Tall grass prairie preserve in Assiniboia (Winnipeg), Manitoba

The Living Prairie Museum is a 30 acre tall grass prairie preserve located between Prairie View Road and Harcourt Street, north of Ness Avenue in the St. James-Assiniboia area of Winnipeg, Manitoba.

It was discovered in 1968 when two botanists from a local sub-committee of the International Biological Program surveyed Manitoba for native prairie plant communities. Of more than 60 sites that were researched, only four were found uncultivated. One of the largest undisturbed sites was discovered in a residential area of Winnipeg. Today a vestige of this original prairie community has been set aside as a City of Winnipeg Nature Park, called the Living Prairie Museum.
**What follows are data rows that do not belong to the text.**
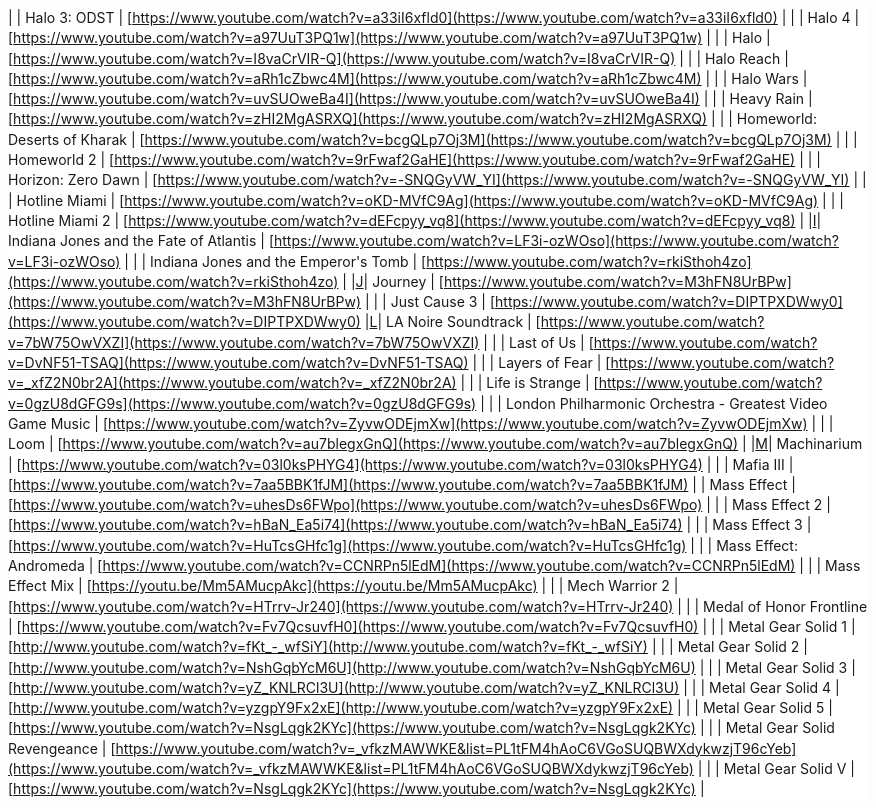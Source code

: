 | | Halo 3: ODST | [https://www.youtube.com/watch?v=a33iI6xfld0](https://www.youtube.com/watch?v=a33iI6xfld0) |
| | Halo 4 | [https://www.youtube.com/watch?v=a97UuT3PQ1w](https://www.youtube.com/watch?v=a97UuT3PQ1w) |
| | Halo | [https://www.youtube.com/watch?v=I8vaCrVIR-Q](https://www.youtube.com/watch?v=I8vaCrVIR-Q) |
| | Halo Reach | [https://www.youtube.com/watch?v=aRh1cZbwc4M](https://www.youtube.com/watch?v=aRh1cZbwc4M) |
| | Halo Wars | [https://www.youtube.com/watch?v=uvSUOweBa4I](https://www.youtube.com/watch?v=uvSUOweBa4I) |
| | Heavy Rain | [https://www.youtube.com/watch?v=zHI2MgASRXQ](https://www.youtube.com/watch?v=zHI2MgASRXQ) |
| | Homeworld: Deserts of Kharak | [https://www.youtube.com/watch?v=bcgQLp7Oj3M](https://www.youtube.com/watch?v=bcgQLp7Oj3M) |
| | Homeworld 2 | [https://www.youtube.com/watch?v=9rFwaf2GaHE](https://www.youtube.com/watch?v=9rFwaf2GaHE) |
| | Horizon: Zero Dawn | [https://www.youtube.com/watch?v=-SNQGyVW_YI](https://www.youtube.com/watch?v=-SNQGyVW_YI) |
| | Hotline Miami | [https://www.youtube.com/watch?v=oKD-MVfC9Ag](https://www.youtube.com/watch?v=oKD-MVfC9Ag) |
| | Hotline Miami 2 | [https://www.youtube.com/watch?v=dEFcpyy_vq8](https://www.youtube.com/watch?v=dEFcpyy_vq8) |
|<a name="games-i">[I](#getshitdonemusic)</a>| Indiana Jones and the Fate of Atlantis | [https://www.youtube.com/watch?v=LF3i-ozWOso](https://www.youtube.com/watch?v=LF3i-ozWOso) |
| | Indiana Jones and the Emperor's Tomb | [https://www.youtube.com/watch?v=rkiSthoh4zo](https://www.youtube.com/watch?v=rkiSthoh4zo) |
|<a name="games-j">[J](#getshitdonemusic)</a>| Journey | [https://www.youtube.com/watch?v=M3hFN8UrBPw](https://www.youtube.com/watch?v=M3hFN8UrBPw) |
| | Just Cause 3 | [https://www.youtube.com/watch?v=DIPTPXDWwy0](https://www.youtube.com/watch?v=DIPTPXDWwy0)
|<a name="games-l">[L](#getshitdonemusic)</a>| LA Noire Soundtrack | [https://www.youtube.com/watch?v=7bW75OwVXZI](https://www.youtube.com/watch?v=7bW75OwVXZI) |
| | Last of Us | [https://www.youtube.com/watch?v=DvNF51-TSAQ](https://www.youtube.com/watch?v=DvNF51-TSAQ) |
| | Layers of Fear | [https://www.youtube.com/watch?v=_xfZ2N0br2A](https://www.youtube.com/watch?v=_xfZ2N0br2A) |
| | Life is Strange | [https://www.youtube.com/watch?v=0gzU8dGFG9s](https://www.youtube.com/watch?v=0gzU8dGFG9s) |
| | London Philharmonic Orchestra - Greatest Video Game Music | [https://www.youtube.com/watch?v=ZyvwODEjmXw](https://www.youtube.com/watch?v=ZyvwODEjmXw) |
| | Loom | [https://www.youtube.com/watch?v=au7blegxGnQ](https://www.youtube.com/watch?v=au7blegxGnQ) |
|<a name="games-m">[M](#getshitdonemusic)</a>| Machinarium | [https://www.youtube.com/watch?v=03l0ksPHYG4](https://www.youtube.com/watch?v=03l0ksPHYG4) |
| | Mafia III | [https://www.youtube.com/watch?v=7aa5BBK1fJM](https://www.youtube.com/watch?v=7aa5BBK1fJM) 
| | Mass Effect | [https://www.youtube.com/watch?v=uhesDs6FWpo](https://www.youtube.com/watch?v=uhesDs6FWpo) |
| | Mass Effect 2 | [https://www.youtube.com/watch?v=hBaN_Ea5i74](https://www.youtube.com/watch?v=hBaN_Ea5i74) |
| | Mass Effect 3 | [https://www.youtube.com/watch?v=HuTcsGHfc1g](https://www.youtube.com/watch?v=HuTcsGHfc1g) |
| | Mass Effect: Andromeda | [https://www.youtube.com/watch?v=CCNRPn5lEdM](https://www.youtube.com/watch?v=CCNRPn5lEdM) |
| | Mass Effect Mix | [https://youtu.be/Mm5AMucpAkc](https://youtu.be/Mm5AMucpAkc) |
| | Mech Warrior 2 | [https://www.youtube.com/watch?v=HTrrv-Jr240](https://www.youtube.com/watch?v=HTrrv-Jr240) |
| | Medal of Honor Frontline | [https://www.youtube.com/watch?v=Fv7QcsuvfH0](https://www.youtube.com/watch?v=Fv7QcsuvfH0) |
| | Metal Gear Solid 1 | [http://www.youtube.com/watch?v=fKt_-_wfSiY](http://www.youtube.com/watch?v=fKt_-_wfSiY) |
| | Metal Gear Solid 2 | [http://www.youtube.com/watch?v=NshGqbYcM6U](http://www.youtube.com/watch?v=NshGqbYcM6U) |
| | Metal Gear Solid 3 | [http://www.youtube.com/watch?v=yZ_KNLRCl3U](http://www.youtube.com/watch?v=yZ_KNLRCl3U) |
| | Metal Gear Solid 4 | [http://www.youtube.com/watch?v=yzgpY9Fx2xE](http://www.youtube.com/watch?v=yzgpY9Fx2xE) |
| | Metal Gear Solid 5 | [https://www.youtube.com/watch?v=NsgLqgk2KYc](https://www.youtube.com/watch?v=NsgLqgk2KYc) |
| | Metal Gear Solid Revengeance | [https://www.youtube.com/watch?v=_vfkzMAWWKE&list=PL1tFM4hAoC6VGoSUQBWXdykwzjT96cYeb](https://www.youtube.com/watch?v=_vfkzMAWWKE&list=PL1tFM4hAoC6VGoSUQBWXdykwzjT96cYeb) |
| | Metal Gear Solid V | [https://www.youtube.com/watch?v=NsgLqgk2KYc](https://www.youtube.com/watch?v=NsgLqgk2KYc) |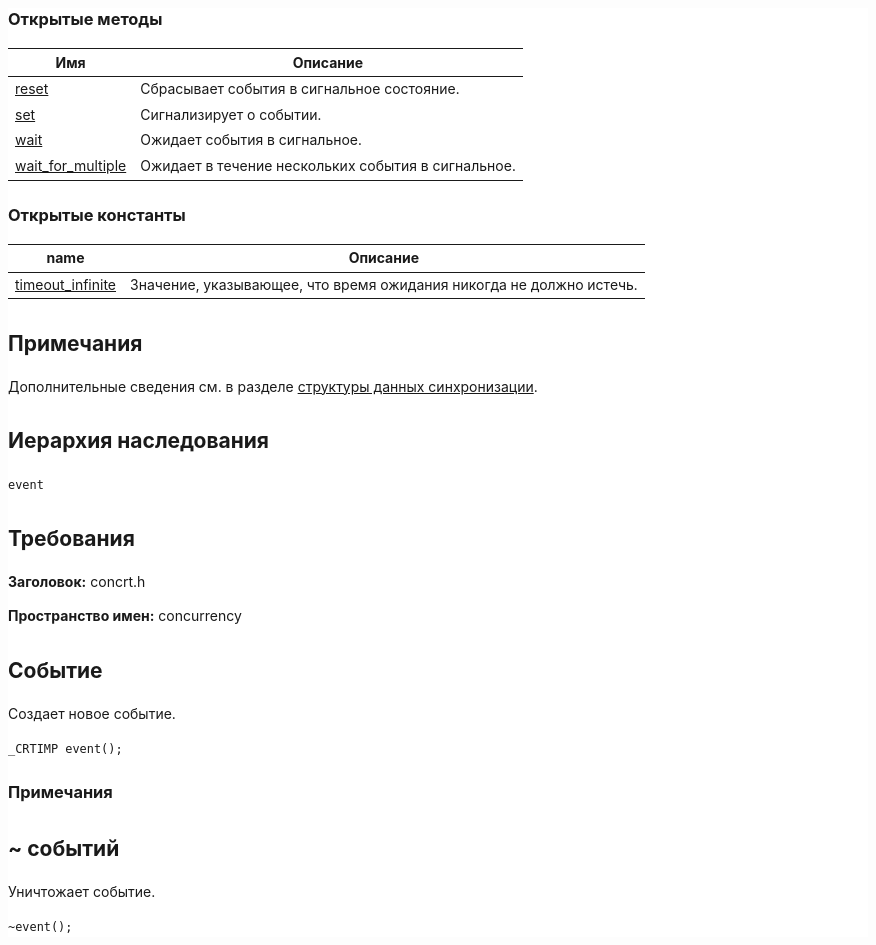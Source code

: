 ### <a name="public-methods"></a>Открытые методы

|Имя|Описание|
|----------|-----------------|
|[reset](#reset)|Сбрасывает события в сигнальное состояние.|
|[set](#set)|Сигнализирует о событии.|
|[wait](#wait)|Ожидает события в сигнальное.|
|[wait_for_multiple](#wait_for_multiple)|Ожидает в течение нескольких события в сигнальное.|

### <a name="public-constants"></a>Открытые константы

|name|Описание|
|----------|-----------------|
|[timeout_infinite](#timeout_infinite)|Значение, указывающее, что время ожидания никогда не должно истечь.|

## <a name="remarks"></a>Примечания

Дополнительные сведения см. в разделе [структуры данных синхронизации](../../../parallel/concrt/synchronization-data-structures.md).

## <a name="inheritance-hierarchy"></a>Иерархия наследования

`event`

## <a name="requirements"></a>Требования

**Заголовок:** concrt.h

**Пространство имен:** concurrency

##  <a name="ctor"></a> Событие

Создает новое событие.

```
_CRTIMP event();
```

### <a name="remarks"></a>Примечания

##  <a name="dtor"></a> ~ событий

Уничтожает событие.

```
~event();
```

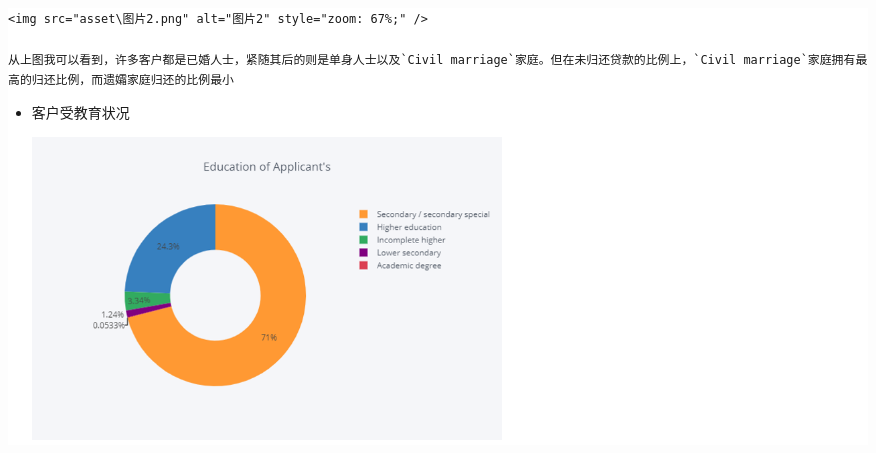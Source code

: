     <img src="asset\图片2.png" alt="图片2" style="zoom: 67%;" />

    从上图我可以看到，许多客户都是已婚人士，紧随其后的则是单身人士以及`Civil marriage`家庭。但在未归还贷款的比例上，`Civil marriage`家庭拥有最高的归还比例，而遗孀家庭归还的比例最小

* 客户受教育状况

    <img src="asset\图片3.png" alt="图片3" style="zoom: 67%;" />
The Living Prairie Museum is home to over 160 species of prairie grasses and wildflowers, as well as a great array of prairie wildlife. In Manitoba only 1/20 of 1% of original tall grass prairie remains. The Living Prairie Museum is one of the few preserves of this once vast ecosystem. This museum is defined by the historical interpretation of the tall grass prairie of the Winnipeg Region.

The museum has an interpretative centre with displays on prairie history and ecology. Educational programs and events are held year-round.

== History ==
The City of St. James-Assiniboia set aside set aside 26.5 acres of virgin land untouched by urban development in Assiniboia, Manitoba, a suburb of Winnipeg to create the Living Prairie Museum in 1970. Preserving the land, it was projected to cost $90,000 over the 1970-1980/82 time period to maintain the space. The Report to St. James-Assiniboia Council at the time said:The importance of the St. James prairie as a sample of original vegetation can hardly be over-emphasized. More than 125 plant species have already been found on the site, and it is probable that others occur.

Many of these are endangered species in Manitoba, for each year many natural areas disappear through agriculture and urbanization.

Because of its location within the city this area offers an unusual for young and old to enjoy a natural remnant of our heritage.In 1973 an interpretive centre was approved by Winnipeg Council, who agreed to pay $50,000 (25% of the cost) of the 1.5 acre and would be counted as a Centennial project. A sod turning ceremony, attended by new Governor General Jules Leger took place in late April 1974. The Interpretive Centre was opened on June 23, 1976.

A year later, a group of residents lobbied to have an additional 50-100 acres, at the time zoned as Industrial, be added to the Living Prairie Museum.

In the 1960s Metro planned the Western Freeway to cut through the Living Prairie Museum. Residents suggested it be built further north, before the project was cancelled.

==Affiliations==
The museum is affiliated with CMA, CHIN, and Virtual Museum of Canada.